3 books about planets

The more astronomy has learned about our solar system, the more fascinating the planets have become.

The Moon By Bill Leatherbarrow Reaktion Books 2018 Chasing New Horizons: Inside the Epic First Mission to Pluto By Alan Stern & David Grinspoon Picador, 2018 Life on Mars: What to Know Before We Go By David A. Weintraub Princeton University Press 2018

When Edgar Rice Burroughs in 1911 first began chronicling the adventures of Confederate captain John Carter on the far-flung world of Mars, it was still just possible for people – especially untrained enthusiasts like Burroughs himself – to believe that every planet in the solar system was teeming with life – just like Earth. Not only does Carter encounter dozens of advanced civilizations on the world its inhabitants call Barsoom, but he faces interplanetary invaders from Jupiter. For good measure, Burroughs later recounted for readers the exploits of Carson Napier on an equally-teeming planet Venus.

Twentieth-century astronomy gradually, inexorably, sucked the life-blood out of such fantastic tales. Telescopes constantly improved, planetary probes were launched with increasing frequency, and eventually it became clear that the solar system harbors no complex life – certainly no civilizations – anywhere except on Earth. The Mars where John Carter had so many thrilling adventures turned out to be a frozen, lifeless place that hasn't held surface water or ample atmosphere in billions of years. The Venus that was Carson's second home is a hellscape of crushing, superheated atmospheric pressure. Hardy microbes may live deep underground in such places, but there were no monsters, no maidens in need of saving, no masterminds devising evil plans.

It was a disappointment for the ever-fertile human imagination, but what scientific inquiry takes away with one hand it often gives back with the other: The more astronomy has learned about our solar system, the more fascinating these lifeless worlds have become.

This is certainly true of Earth's nearest neighbor and very nearly sister planet, the moon. It's in every way the most familiar of all our celestial neighbors, and yet, as Bill Leatherbarrow's beautifully illustrated new book makes clear, the moon still holds surprises. Wonderfully produced by Reaktion Books, The Moon takes readers through the various stages of humanity's curiosity about the moon, including the first rudimentary attempts to understand what this luminous object in the sky actually was. Leatherbarrow's energetic narrative tells the familiar story of the leaps science has made in seeing this next-door neighbor clearly.

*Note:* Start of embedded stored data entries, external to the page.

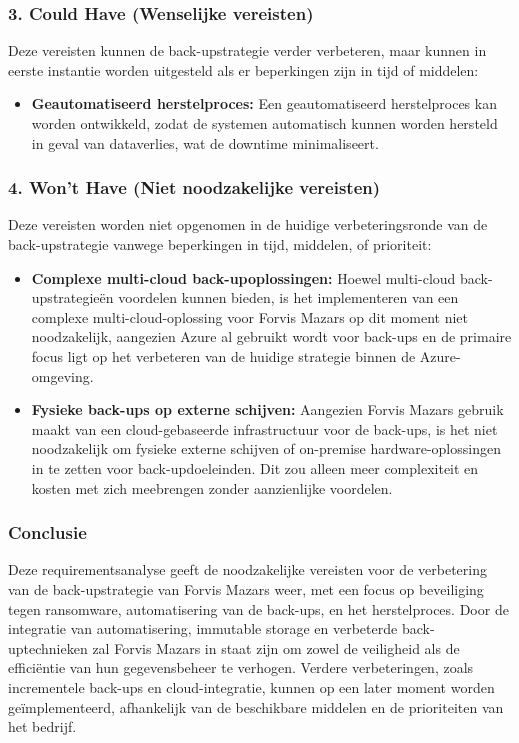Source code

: \subsubsection{3. Could Have (Wenselijke vereisten)}
Deze vereisten kunnen de back-upstrategie verder verbeteren, maar kunnen in eerste instantie worden uitgesteld als er beperkingen zijn in tijd of middelen:

\begin{itemize}
    \item \textbf{Geautomatiseerd herstelproces:} Een geautomatiseerd herstelproces kan worden ontwikkeld, zodat de systemen automatisch kunnen worden hersteld in geval van dataverlies, wat de downtime minimaliseert.
\end{itemize}

\subsubsection{4. Won't Have (Niet noodzakelijke vereisten)}
Deze vereisten worden niet opgenomen in de huidige verbeteringsronde van de back-upstrategie vanwege beperkingen in tijd, middelen, of prioriteit:

\begin{itemize}
    \item \textbf{Complexe multi-cloud back-upoplossingen:} Hoewel multi-cloud back-upstrategieën voordelen kunnen bieden, is het implementeren van een complexe multi-cloud-oplossing voor Forvis Mazars op dit moment niet noodzakelijk, aangezien Azure al gebruikt wordt voor back-ups en de primaire focus ligt op het verbeteren van de huidige strategie binnen de Azure-omgeving.
    
    \item \textbf{Fysieke back-ups op externe schijven:} Aangezien Forvis Mazars gebruik maakt van een cloud-gebaseerde infrastructuur voor de back-ups, is het niet noodzakelijk om fysieke externe schijven of on-premise hardware-oplossingen in te zetten voor back-updoeleinden. Dit zou alleen meer complexiteit en kosten met zich meebrengen zonder aanzienlijke voordelen.
\end{itemize}

\subsubsection{Conclusie}
Deze requirementsanalyse geeft de noodzakelijke vereisten voor de verbetering van de back-upstrategie van Forvis Mazars weer, met een focus op beveiliging tegen ransomware, automatisering van de back-ups, en het herstelproces. Door de integratie van automatisering, immutable storage en verbeterde back-uptechnieken zal Forvis Mazars in staat zijn om zowel de veiligheid als de efficiëntie van hun gegevensbeheer te verhogen. Verdere verbeteringen, zoals incrementele back-ups en cloud-integratie, kunnen op een later moment worden geïmplementeerd, afhankelijk van de beschikbare middelen en de prioriteiten van het bedrijf.

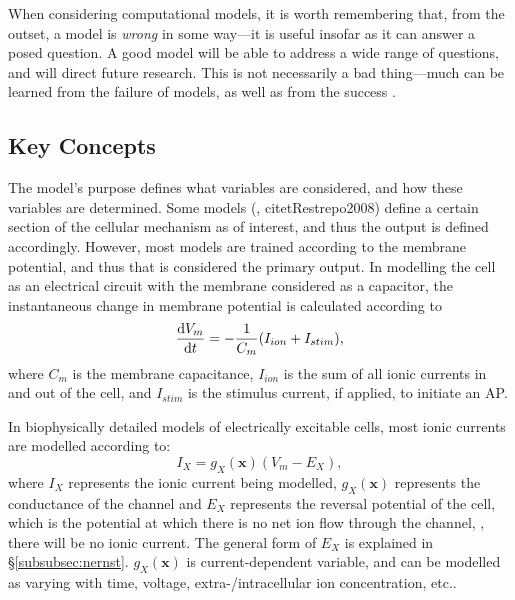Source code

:\documentclass[../thesis-main.tex]{subfiles}
\begin{document}
 When considering computational models, it is worth remembering that, from the outset, a model is \emph{wrong} in some way---it is useful insofar as it can answer a posed question. A good model will be able to address a wide range of questions, and will direct future research. This is not necessarily a bad thing---much can be learned from the failure of models, as well as from the success \citep{Noble2001}.
 
 \subsection{Key Concepts}
 \label{subsec:model-concepts}
 The model's purpose defines what variables are considered, and how these variables are determined. Some models (\eg, citet{Restrepo2008}) define a certain section of the cellular mechanism as of interest, and thus the output is defined accordingly. However, most models are trained according to the membrane potential, and thus that is considered the primary output. In modelling the cell as an electrical circuit with the membrane considered as a capacitor, the instantaneous change in membrane potential is calculated according to
 \begin{equation}
  \frac{\textnormal{d}V_m}{\textnormal{d}t} = -\frac{1}{C_m}(I_{ion}+I_{stim}),
 \end{equation}
 where $C_m$ is the membrane capacitance, $I_{ion}$ is the sum of all ionic currents in and out of the cell, and $I_{stim}$ is the stimulus current, if applied, to initiate an AP.
 
 In biophysically detailed models of electrically excitable cells, most ionic currents are modelled according to:
 \begin{equation}
  I_X = g_X(\mathbf{x})(V_m-E_X),
 \end{equation}
 where $I_X$ represents the ionic current being modelled, $g_X(\mathbf{x})$ represents the conductance of the channel and $E_X$ represents the reversal potential of the cell, which is the potential at which there is no net ion flow through the channel, \idest, there will be no ionic current. The general form of $E_X$ is explained in \S\ref{subsubsec:nernst}. $g_X(\mathbf{x})$ is current-dependent variable, and can be modelled as varying with time, voltage, extra-/intracellular ion concentration, etc..
 
\end{document}
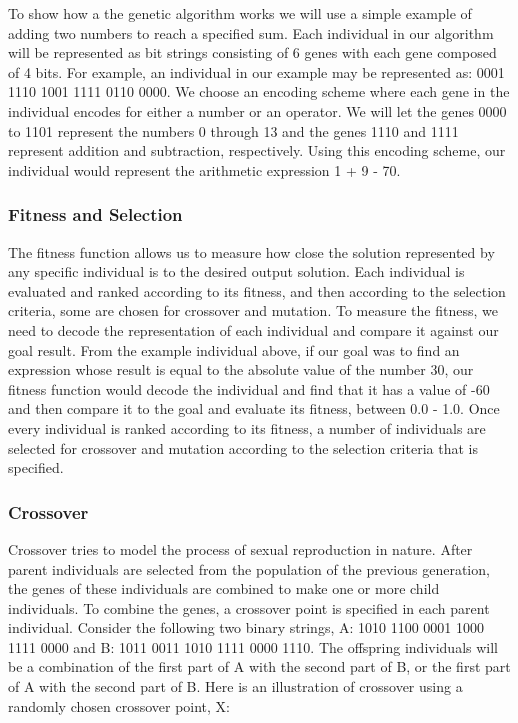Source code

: To show how a the genetic algorithm works we will use a simple example of adding two numbers to reach a specified sum. 
Each individual in our algorithm will be represented as bit strings consisting of 6 genes with each gene composed of 4
bits. For example, an individual in our example may be represented as:  0001 1110 1001 1111 0110 0000. We choose an
encoding scheme where each gene in the individual encodes for either a number or an operator. We will let the genes 0000 to 
1101 represent the numbers 0 through 13 and the genes 1110 and 1111 represent addition and subtraction, respectively. Using 
this encoding scheme, our individual would represent the arithmetic expression 1 + 9 - 70.

\subsubsection{Fitness and Selection}
The fitness function allows us to measure how close the solution represented by any specific individual is to the desired 
output solution. Each individual is evaluated and ranked according to its fitness, and then according to the selection 
criteria, some are chosen for crossover and mutation. To measure the fitness, we need to decode the representation of each 
individual and compare it against our goal result. From the example individual above, if our goal was to find an expression 
whose result is equal to the absolute value of the number 30, our fitness function would decode the individual and find that 
it has a value of -60 and then compare it to the goal and evaluate its fitness, between 0.0 - 1.0. Once every individual is ranked according 
to its fitness, a number of individuals are selected for crossover and mutation according to the selection criteria that is specified.


\subsubsection{Crossover}
Crossover tries to model the process of sexual reproduction in nature. After parent individuals are selected from the 
population of the previous generation, the genes of these individuals are combined to make one or more child individuals. To 
combine the genes, a crossover point is specified in each parent individual. Consider the following two binary strings, A: 1010 1100 0001 1000 1111 0000 
and B: 1011 0011 1010 1111 0000 1110. The offspring individuals will be a combination of the first part of A with the second part of B, 
or the first part of A with the second part of B. Here is an illustration of crossover using a randomly chosen crossover point, X:


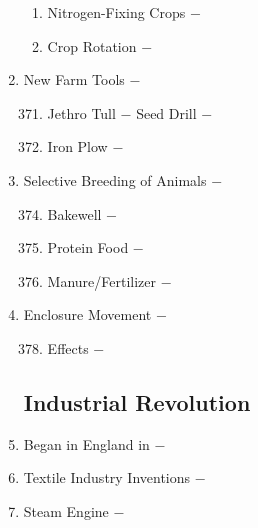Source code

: \documentclass[12pt]{article}
\begin{document}
\begin{enumerate}
\begin{enumerate}[label=\arabic{*}.]
\item Nitrogen-Fixing Crops $-$

\item Crop Rotation $-$

\end{enumerate}
\setcounter{enumi}{369}

\item New Farm Tools $-$ 

\begin{enumerate}[label=\arabic{*}.]
\setcounter{enumii}{370}

\item Jethro Tull $-$ Seed Drill $-$

\item Iron Plow $-$ 

\end{enumerate}
\setcounter{enumi}{372}

\item Selective Breeding of Animals $-$ 

\begin{enumerate}[label=\arabic{*}.]
\setcounter{enumii}{373}

\item Bakewell $-$

\item Protein Food $-$

\item Manure/Fertilizer $-$ 


\end{enumerate}
\setcounter{enumi}{376}

\item Enclosure Movement $-$ 

\begin{enumerate}[label=\arabic{*}.]
\setcounter{enumii}{377}

\item Effects $-$ 

\end{enumerate}
\setcounter{enumi}{378}

\subsection{Industrial Revolution}

\item Began in England in $-$ 

\item Textile Industry Inventions $-$ 

\item Steam Engine $-$ 


\end{enumerate}
\end{document}
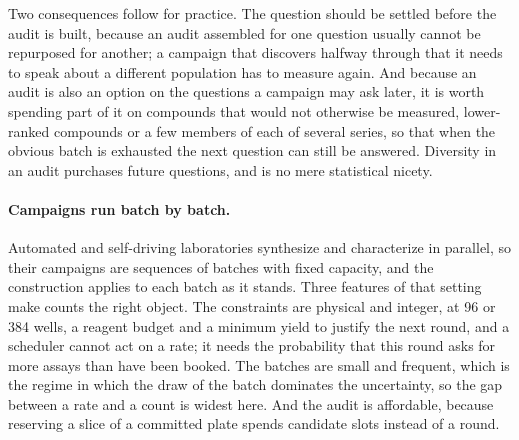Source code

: \documentclass[twocolumn,10pt]{article}
\begin{document}
Two consequences follow for practice. The question should be settled before the audit is built, because an audit assembled for one question usually cannot be repurposed for another; a campaign that discovers halfway through that it needs to speak about a different population has to measure again. And because an audit is also an option on the questions a campaign may ask later, it is worth spending part of it on compounds that would not otherwise be measured, lower-ranked compounds or a few members of each of several series, so that when the obvious batch is exhausted the next question can still be answered. Diversity in an audit purchases future questions, and is no mere statistical nicety.

\paragraph{Campaigns run batch by batch.} Automated and self-driving laboratories synthesize and
characterize in parallel, so their campaigns are sequences of batches with fixed capacity, and
the construction applies to each batch as it stands. Three features of that setting make counts
the right object. The constraints are physical and integer, at 96 or 384 wells, a reagent budget and a minimum yield to justify the next round, and a scheduler cannot act on a rate; it needs the probability that this round asks for more assays than have been booked. The batches are small and frequent, which is the
regime in which the draw of the batch dominates the uncertainty, so the gap between a rate and a
count is widest here. And the audit is affordable, because reserving a slice of a committed plate spends candidate slots instead of a round.
\end{document}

The moon remains the only other world in the solar system that humans have visited in person, but for over 30 years, there's been a persistent dream – both inside and outside the halls of NASA – to add an obvious candidate to that list. Venus would crush and broil any human visitors, but Mars? Mars is forbiddingly cold, but otherwise it's almost refreshingly Earthlike. Its thin atmosphere makes its sere rock landscapes look like something a well-provisioned hiker might find in the Mojave Desert, and at the right latitudes, there appears to be ample ice for provisioning.

These and other factors are the fuel for the optimism of David Weintraub's new book, Life on Mars: What to Know Before We Go, which opens with the age-old question: “Does life exist on Mars? … Could primitive microoganisms survive on Mars, living in subsurface reservoirs of liquid water? Yes. Long ago, could spores have been transferred via a large impact event from Mars to Earth or from Earth to Mars? Very possibly.”

Even so, the “life” on Mars he envisions in these terrific pages isn't romantic civilizations of green warriors: It's humans, moving first to set foot on the red planet and then to explore it and then to colonize it. Weintraub tackles every aspect of how humans could set up shop, all of it based on the successive space probes that have been launched over the decades. Weintraub tells the stories of this amazing exploration-tale with the authority of an astronomy professor and the verve of a true believer.

Colonization will never be the dream of Chasing New Horizons, the new book by Alan Stern and David Grinspoon. Pluto, now downgraded to the status of a dwarf planet, is billions of miles away from Earth, a fraction of Earth's mass, receives a sliver of Earth's sunlight, and is almost inconceivably cold. The chances that humans will ever establish a base there are correspondingly minuscule.

Instead, much like Leatherbarrow and Weintraub, Stern and Grinspoon concentrate on the heroism of learning, specifically the dogged, day-to-day heroism of the men and women behind the New Horizons spacecraft that in July of 2015 made the first-ever close fly-by of tiny frozen Pluto and sent back large amounts of invaluable data to the specialists who had nervously watched the crafts progress for years.

“The people who created this amazing mission of exploration chased their new horizons hard; they never let go of their dreams; they put everything they had into it; and eventually they chased it down and accomplished what they set out to do,” our authors write, allowing themselves a moment of the kind of jubilation that runs through all these books. “We did it. We really did. We were there.”